The evolution of a sync command from basic approach to golang.

This is is a variation of the original code that was written for the sync command. As you can see it’s not complicated but if you wanted to use goroutines or other ways to improve performance you’re going to start splicing in a uglyness.

// Retrieve a list of files from the source
src_files = getFiles(src)

// Retrieve a list of files from the destination
dst_files = getFiles(dst)

// Now figure out the differences
for _, file := range src_files {
    if in_slice(file, dst_files) {
       // check to see if it's the same (size/checksum) copy if needed
    } else {
       copyFile(...)
    }
}

for _, file := range dst_files {
    if !in_slice(file, src_files) {
       // destination file exists, remove since not in source
    }
}

Version 2 – using queues

This version did exist, what you quickly see is that you’re creating a work queue with information. The idea was that it was a good way to start measuring the work to be done. How many bytes to transfer, show progress and percent completion since you’re not blocked on doing work in parallel to fetching data.

type Action {
   src   string   // source file name
   dst   string   // destination file name
   action int     // action (COPY, DELETE, CHECKSUM)
}

// work queue
queue := make([]Action, 0)

// Retrieve a list of files from the source
src_files = getFiles(src)

// Retrieve a list of files from the destination
dst_files = getFiles(dst)

// Now figure out the differences
for _, file := range src_files {
    dst_path = transformPath(file)
    if in_slice(dst_file, dst_files) {
       // check to see if it's the same (size/checksum) copy if needed
    } else {
       queue = append(queue, Action{ src: file, dst: dst_path, action: COPY })
    }
}

for _, file := range dst_files {
    if !in_slice(file, src_files) {
       queue = append(queue, Action{ dst: file, action: REMOVE })
    }
}

for _, action := range queue {
   // do work, shared out with accounting.
}

GoLang Native Sync

What’s great about evolving programs is that you originally start out with one idea and through a bit of cleanup and refactoring you realize that there is a more natural way of doing things in a language.
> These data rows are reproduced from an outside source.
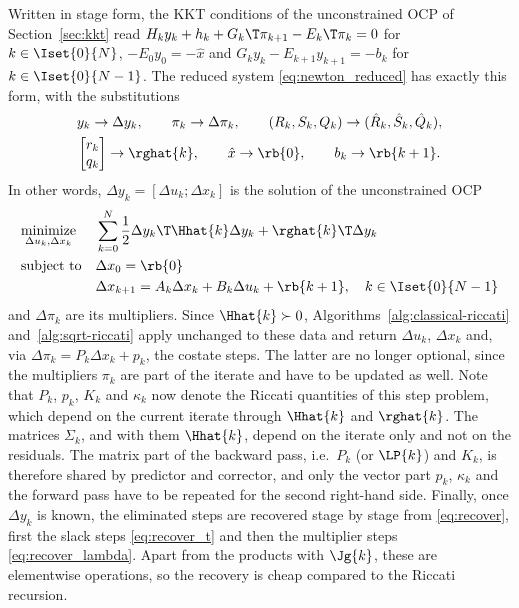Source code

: Written in stage form, the KKT conditions of the unconstrained OCP of Section~\ref{sec:kkt} read $H_k y_k + h_k + G_k\T\pi_{k+1} - E_k\T\pi_k = 0$ for $k\in\Iset{0}{N}$, $-E_0 y_0 = -\hat{x}$ and $G_k y_k - E_{k+1} y_{k+1} = -b_k$ for $k\in\Iset{0}{N-1}$.
The reduced system \eqref{eq:newton_reduced} has exactly this form, with the substitutions
\begin{gather*}
    y_k \to \Delta y_k , \qquad
    \pi_k \to \Delta\pi_k , \qquad
    (R_k, S_k, Q_k) \to (\hat{R}_k, \hat{S}_k, \hat{Q}_k) , \\
    \begin{bmatrix} r_k \\ q_k \end{bmatrix} \to \rghat{k} , \qquad
    \hat{x} \to \rb{0} , \qquad
    b_k \to \rb{k+1} .
\end{gather*}
In other words, $\Delta y_k = [\Delta u_k; \Delta x_k]$ is the solution of the unconstrained OCP
\[
\begin{aligned}
    & \underset{\Delta u_k, \Delta x_k}{\text{minimize}} & & \sum_{k=0}^{N} \frac{1}{2} \Delta y_k\T \Hhat{k} \Delta y_k + \rghat{k}\T \Delta y_k \\
    & \text{subject to} & & \Delta x_0 = \rb{0} \\
    & & & \Delta x_{k+1} = A_k \Delta x_k + B_k \Delta u_k + \rb{k+1}, \quad k \in \Iset{0}{N-1}
\end{aligned}
\]
and $\Delta\pi_k$ are its multipliers.
Since $\Hhat{k} \succ 0$, Algorithms~\ref{alg:classical-riccati} and~\ref{alg:sqrt-riccati} apply unchanged to these data and return $\Delta u_k$, $\Delta x_k$ and, via $\Delta\pi_k = P_k \Delta x_k + p_k$, the costate steps.
The latter are no longer optional, since the multipliers $\pi_k$ are part of the iterate and have to be updated as well.
Note that $P_k$, $p_k$, $K_k$ and $\kappa_k$ now denote the Riccati quantities of this step problem, which depend on the current iterate through $\Hhat{k}$ and $\rghat{k}$.
The matrices $\Sigma_k$, and with them $\Hhat{k}$, depend on the iterate only and not on the residuals.
The matrix part of the backward pass, i.e.\ $P_k$ (or $\LP{k}$) and $K_k$, is therefore shared by predictor and corrector, and only the vector part $p_k$, $\kappa_k$ and the forward pass have to be repeated for the second right-hand side.
Finally, once $\Delta y_k$ is known, the eliminated steps are recovered stage by stage from \eqref{eq:recover}, first the slack steps \eqref{eq:recover_t} and then the multiplier steps \eqref{eq:recover_lambda}.
Apart from the products with $\Jg{k}$, these are elementwise operations, so the recovery is cheap compared to the Riccati recursion.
It would be “easy” to take the queue that you just built above and start farming work out to workers. What’s really interesting is to realize that the queue could just be a set of channels.
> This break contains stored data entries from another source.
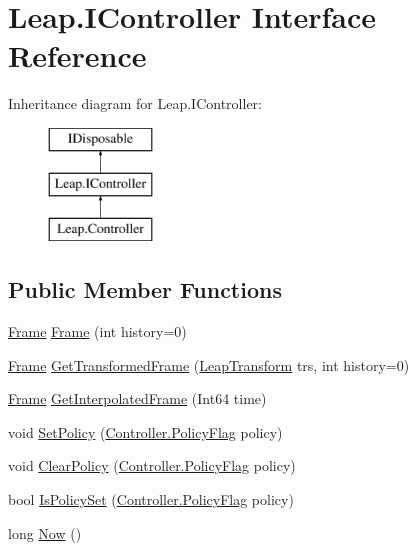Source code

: \hypertarget{interface_leap_1_1_i_controller}{}\section{Leap.\+I\+Controller Interface Reference}
\label{interface_leap_1_1_i_controller}
Inheritance diagram for Leap.\+I\+Controller\+:\begin{figure}[H]
\begin{center}
\leavevmode
\includegraphics[height=3.000000cm]{interface_leap_1_1_i_controller}
\end{center}
\end{figure}
\subsection*{Public Member Functions}
\begin{DoxyCompactItemize}
\item 
\mbox{\hyperlink{class_leap_1_1_frame}{Frame}} \mbox{\hyperlink{interface_leap_1_1_i_controller_a0f8fe519944cc39eae5cf0d3caeaa33c}{Frame}} (int history=0)
\item 
\mbox{\hyperlink{class_leap_1_1_frame}{Frame}} \mbox{\hyperlink{interface_leap_1_1_i_controller_a10970bf31bdf9dfd46f0449a1759151d}{Get\+Transformed\+Frame}} (\mbox{\hyperlink{struct_leap_1_1_leap_transform}{Leap\+Transform}} trs, int history=0)
\item 
\mbox{\hyperlink{class_leap_1_1_frame}{Frame}} \mbox{\hyperlink{interface_leap_1_1_i_controller_a47758a602643bb7d6db92e024b334009}{Get\+Interpolated\+Frame}} (Int64 time)
\item 
void \mbox{\hyperlink{interface_leap_1_1_i_controller_a12a90db07fb494e152cc937569ec77f0}{Set\+Policy}} (\mbox{\hyperlink{class_leap_1_1_controller_a0bdb49fa94aa2da8b098c1ac296528d6}{Controller.\+Policy\+Flag}} policy)
\item 
void \mbox{\hyperlink{interface_leap_1_1_i_controller_a7aaaef3d250d3b9114a5836d5e470bb3}{Clear\+Policy}} (\mbox{\hyperlink{class_leap_1_1_controller_a0bdb49fa94aa2da8b098c1ac296528d6}{Controller.\+Policy\+Flag}} policy)
\item 
bool \mbox{\hyperlink{interface_leap_1_1_i_controller_abdb91a0a5278f41c91cb92e37854c27c}{Is\+Policy\+Set}} (\mbox{\hyperlink{class_leap_1_1_controller_a0bdb49fa94aa2da8b098c1ac296528d6}{Controller.\+Policy\+Flag}} policy)
\item 
long \mbox{\hyperlink{interface_leap_1_1_i_controller_a965ef8281ece6db686682378a71ce38c}{Now}} ()
\end{DoxyCompactItemize}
So a more natural go program is going to look like (note the actual code is more nuanced).

type Action {
   src   string   // source file name
   dst   string   // destination file name
   action int     // action (COPY, DELETE, CHECKSUM)
}

// Create some channels
chanCopy := make(chan Action, 1000)
chanRemove := make(chan Action, 1000)

// Create a few workers
for i := 0; i < 4; i++ {
   go workerCopy(chanCopy)
}
go workerRemove(chanRemove)


// Retrieve a list of files from the source
src_files = getFiles(src)

// Retrieve a list of files from the destination
dst_files = getFiles(dst)

// Now figure out the differences
for _, file := range src_files {
    dst_path = transformPath(file)
    if in_slice(dst_file, dst_files) {
       // check to see if it's the same (size/checksum) copy if needed
    } else {
       chanCopy <- Action{ src: file, dst: dst_path, action: COPY }
    }
}

for _, file := range dst_files {
    if !in_slice(file, src_files) {
       chanRemove <- Action{ dst: file, action: REMOVE }
    }
}

What’s really great is that now instead of creating a queue with work, we move the queue to a channel. We only have to start a set of workers to work on doing the copies. This is also now more natural go code.